The changes have been evolutionary, and over a single person’s lifetime not all that dramatic. However the cumulative effect from the start to now is dramatic. Right now the church views any revelation or miraculous event originating with a woman as suspicious. It was so markedly contrary to this trend when a mission president’s wife foretold the Chilean earthquake, and the Meridian Magazine covered the event without any notice that the message came through the wife, that I linked to that article on this blog. The article presumed the propriety of the inspiration. But the message came to the wife, not the mission president. That would be an un-correlated event today, and there is an existing infrastructure that would frown on that. Happily the event was not questioned, but instead celebrated.
The “cult of personality” has been extended to cover everything. You name it it is now covered. Take any complaint at all: The chapel paint is hideous! Well, there are those who will argue that the chapel’s paint is chosen by the regular authorities of the church, who are chosen by the prophet, and your complaint about the paint color is really questioning the Prophet of God’s authority. Therefore you are on the road to apostasy….
It doesn’t matter the subject. The argument works by extension to everything. The Bishop cheated his business partner: You shouldn’t question that because … yada, yada, .. you’re questioning the Prophet of God. Therefore you are on the road to apostasy.
Try: My child was molested by her primary teacher. Oddly enough it even works there, too. At least there are many people willing to apply that by extension to every ridiculous proposition advanced. So the cult of personality has now assumed a front and center position to curtail discussion, debate or consideration of even healthy alternatives to the way things are. EVERYTHING is inspired. EVERYTHING, by extension, is happening because a “Prophet of God” has made it so.

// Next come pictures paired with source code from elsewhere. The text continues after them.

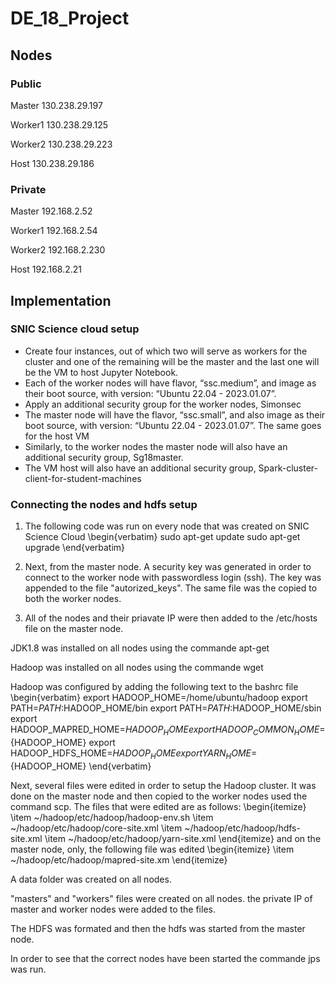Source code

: # DE_18_Project

## Nodes 

### Public
Master  130.238.29.197

Worker1 130.238.29.125

Worker2 130.238.29.223

Host 130.238.29.186

### Private
Master 192.168.2.52

Worker1 192.168.2.54

Worker2 192.168.2.230

Host 192.168.2.21


## Implementation

### SNIC Science cloud setup

-	Create four instances, out of which two will serve as workers for the cluster and one of the remaining will be the master and the last one will be the VM to host Jupyter Notebook.
-	Each of the worker nodes will have flavor, “ssc.medium”, and image as their boot source, with version: “Ubuntu 22.04 - 2023.01.07”.
-	Apply an additional security group for the worker nodes, Simonsec
-	The master node will have the flavor, “ssc.small”, and also image as their boot source, with version: “Ubuntu 22.04 - 2023.01.07”. The same goes for the host VM
-	Similarly, to the worker nodes the master node will also have an additional security group, Sg18master.
-	The VM host will also have an additional security group, Spark-cluster-client-for-student-machines

### Connecting the nodes and hdfs setup
1. The following code was run on every node that was created on SNIC Science Cloud
        \begin{verbatim}
            sudo apt-get update
            sudo apt-get upgrade 
        \end{verbatim}

2. Next, from the master node. A security key was generated in order to connect to the worker node with passwordless login (ssh). The key was appended to the file "autorized\_keys". The same file was the copied to both the worker nodes.

3. All of the nodes and their priavate IP were then added to the /etc/hosts file on the master node.

JDK1.8 was installed on all nodes using the commande apt-get

Hadoop was installed on all nodes using the commande wget

Hadoop was configured by adding the following text to the bashrc file
        \begin{verbatim}
            export HADOOP_HOME=/home/ubuntu/hadoop
            export PATH=$PATH:$HADOOP_HOME/bin
            export PATH=$PATH:$HADOOP_HOME/sbin
            export HADOOP_MAPRED_HOME=${HADOOP_HOME}
            export HADOOP_COMMON_HOME=${HADOOP_HOME}
            export HADOOP_HDFS_HOME=${HADOOP_HOME}
            export YARN_HOME=${HADOOP_HOME}
        \end{verbatim}
        
Next, several files were edited in order to setup the Hadoop cluster. It was done on the master node and then copied to the worker nodes used the command scp. The files that were edited are as follows:
    \begin{itemize}
        \item ~/hadoop/etc/hadoop/hadoop-env.sh
        \item ~/hadoop/etc/hadoop/core-site.xml
        \item  ~/hadoop/etc/hadoop/hdfs-site.xml
        \item ~/hadoop/etc/hadoop/yarn-site.xml
    \end{itemize}
     and on the master node, only, the following file was edited
     \begin{itemize}
         \item ~/hadoop/etc/hadoop/mapred-site.xm
     \end{itemize}
     
A data folder was created on all nodes.

"masters" and "workers" files were created on all nodes. the private IP of master and worker nodes were added to the files.

The HDFS was formated and then the hdfs was started from the master node.

In order to see that the correct nodes have been started the commande jps was run.
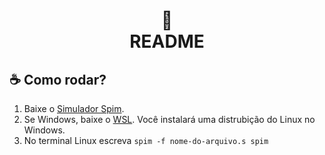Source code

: <h1 align="center">
📄<br>README
</h1>


## ☕ Como rodar?

1. Baixe o [Simulador Spim](https://spimsimulator.sourceforge.net/).
2. Se Windows, baixe o [WSL](https://learn.microsoft.com/pt-br/windows/wsl/install). Você instalará uma distrubição do Linux no Windows.
2. No terminal Linux escreva `spim -f nome-do-arquivo.s spim`
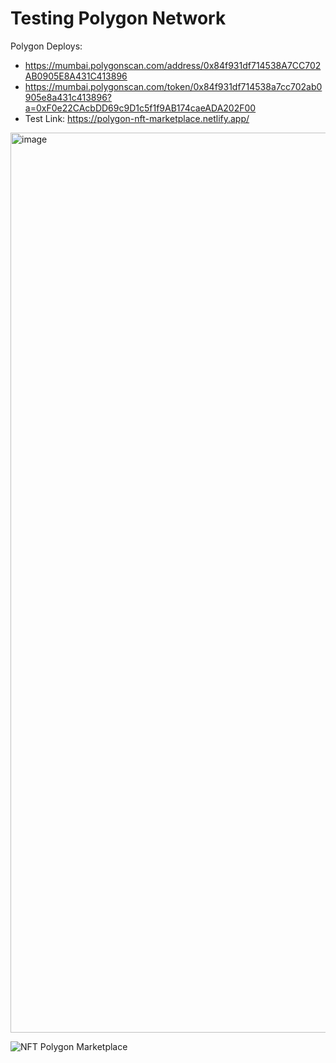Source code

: # Testing Polygon Network

Polygon Deploys: 
- https://mumbai.polygonscan.com/address/0x84f931df714538A7CC702AB0905E8A431C413896
- https://mumbai.polygonscan.com/token/0x84f931df714538a7cc702ab0905e8a431c413896?a=0xF0e22CAcbDD69c9D1c5f1f9AB174caeADA202F00
- Test Link: https://polygon-nft-marketplace.netlify.app/

<img width="1440" alt="image" src="https://user-images.githubusercontent.com/24545141/168192590-98e69647-65f4-4ddc-9af6-a54d9bd48d39.png">

![NFT Polygon Marketplace](https://user-images.githubusercontent.com/24545141/168404605-ad4087e7-a359-4a2c-ae8b-8fff9b2143e1.gif)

Therefore unless you concede that “All is Well in Zion” you are questioning the “Prophet of God” and on the road to apostasy.
The stifling effect of this is pernicious. It is not a view shared at the top. In fact, the brethren preach against this notion, but to no avail. I have coined the term “Brethrenites” to describe the result of this cult of personality in my book Eighteen Verses. There’s a chapter in there that discusses this problem.
Crap, this is going to take longer than I thought. Well, here we go again. This will be “Part One” and I’ll continue this with something more.